═══ Records to use ═══

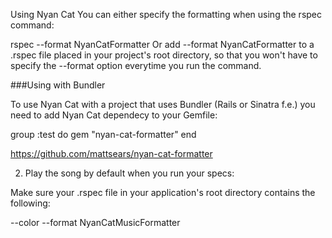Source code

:
Using Nyan Cat
You can either specify the formatting when using the rspec command:

rspec --format NyanCatFormatter
Or add --format NyanCatFormatter to a .rspec file placed in your project's root directory, so that you won't have to specify the --format option everytime you run the command.

###Using with Bundler

To use Nyan Cat with a project that uses Bundler (Rails or Sinatra f.e.) you need to add Nyan Cat dependecy to your Gemfile:

group :test do
  gem "nyan-cat-formatter"
end

https://github.com/mattsears/nyan-cat-formatter


2. Play the song by default when you run your specs:

Make sure your .rspec file in your application's root directory contains the following:

--color
--format NyanCatMusicFormatter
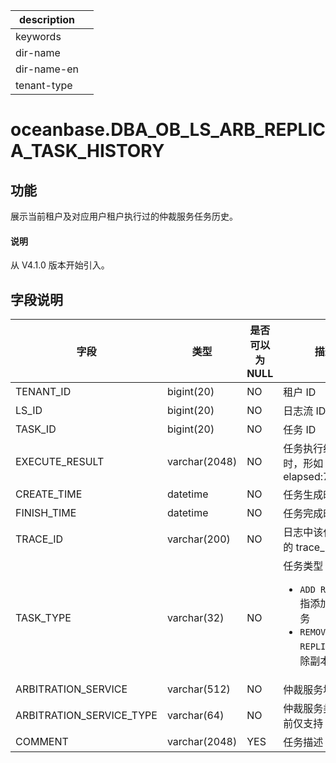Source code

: |description||
|---|---|
|keywords||
|dir-name||
|dir-name-en||
|tenant-type||

# oceanbase.DBA_OB_LS_ARB_REPLICA_TASK_HISTORY

## 功能

展示当前租户及对应用户租户执行过的仲裁服务任务历史。

<main id="notice" type='explain'>
  <h4>说明</h4>
  <p>从 V4.1.0 版本开始引入。</p>
</main>

## 字段说明

| 字段 | 类型 | 是否可以为 NULL | 描述 |
| --- | --- | --- | --- |
| TENANT_ID | bigint(20) | NO | 租户 ID  |
| LS_ID | bigint(20) | NO | 日志流 ID |
| TASK_ID | bigint(20) | NO | 任务 ID |
| EXECUTE_RESULT | varchar(2048) | NO | 任务执行结果及耗时，形如 “[ret:0; elapsed:72160;]” |
| CREATE_TIME | datetime | NO | 任务生成时间 |
| FINISH_TIME | datetime | NO | 任务完成时间 |
| TRACE_ID | varchar(200) | NO | 日志中该任务执行的 trace_id |
| TASK_TYPE | varchar(32) | NO |  任务类型：<ul><li> `ADD REPLICA` 指添加副本任务  </li><li> `REMOVE REPLICA` 指删除副本任务</li></ul>|
| ARBITRATION_SERVICE | varchar(512) | NO | 仲裁服务地址 |
| ARBITRATION_SERVICE_TYPE | varchar(64) | NO | 仲裁服务类型，当前仅支持 `ADDR` |
| COMMENT | varchar(2048) | YES | 任务描述 |

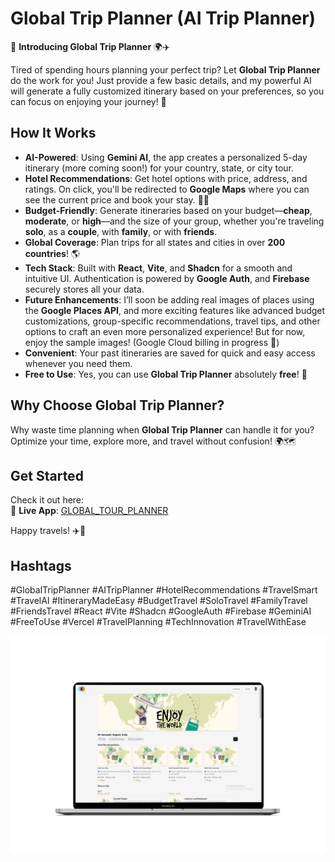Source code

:# Global Trip Planner (AI Trip Planner)

🚀 **Introducing Global Trip Planner** 🌍✈️

Tired of spending hours planning your perfect trip? Let **Global Trip Planner** do the work for you! Just provide a few basic details, and my powerful AI will generate a fully customized itinerary based on your preferences, so you can focus on enjoying your journey! 🌟

## How It Works

- **AI-Powered**: Using **Gemini AI**, the app creates a personalized 5-day itinerary (more coming soon!) for your country, state, or city tour.
- **Hotel Recommendations**: Get hotel options with price, address, and ratings. On click, you'll be redirected to **Google Maps** where you can see the current price and book your stay. 🏨📍
- **Budget-Friendly**: Generate itineraries based on your budget—**cheap**, **moderate**, or **high**—and the size of your group, whether you're traveling **solo**, as a **couple**, with **family**, or with **friends**.
- **Global Coverage**: Plan trips for all states and cities in over **200 countries**! 🌎
- **Tech Stack**: Built with **React**, **Vite**, and **Shadcn** for a smooth and intuitive UI. Authentication is powered by **Google Auth**, and **Firebase** securely stores all your data.
- **Future Enhancements**: I’ll soon be adding real images of places using the **Google Places API**, and more exciting features like advanced budget customizations, group-specific recommendations, travel tips, and other options to craft an even more personalized experience! But for now, enjoy the sample images! (Google Cloud billing in progress 🔧)
- **Convenient**: Your past itineraries are saved for quick and easy access whenever you need them.
- **Free to Use**: Yes, you can use **Global Trip Planner** absolutely **free**! 🎉

## Why Choose Global Trip Planner?

Why waste time planning when **Global Trip Planner** can handle it for you? Optimize your time, explore more, and travel without confusion! 🌍🗺️

## Get Started

Check it out here:  
🔗 **Live App**: [GLOBAL_TOUR_PLANNER](https://globaltourplanner.vercel.app/)

Happy travels! ✈️💼

## Hashtags

#GlobalTripPlanner #AITripPlanner #HotelRecommendations #TravelSmart #TravelAI #ItineraryMadeEasy #BudgetTravel #SoloTravel #FamilyTravel #FriendsTravel #React #Vite #Shadcn #GoogleAuth #Firebase #GeminiAI #FreeToUse #Vercel #TravelPlanning #TechInnovation #TravelWithEase

![Global Trip Planner Logo](https://github.com/amansharma193/ai-trip-planner/blob/master/public/landing.png?raw=true)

═══

● Requirement
Only lines of the material that contain the word "personalized" belong in the answer; copy each one.

● Exercise response
- **AI-Powered**: Using **Gemini AI**, the app creates a personalized 5-day itinerary (more coming soon!) for your country, state, or city tour.
- **Future Enhancements**: I’ll soon be adding real images of places using the **Google Places API**, and more exciting features like advanced budget customizations, group-specific recommendations, travel tips, and other options to craft an even more personalized experience! But for now, enjoy the sample images! (Google Cloud billing in progress 🔧)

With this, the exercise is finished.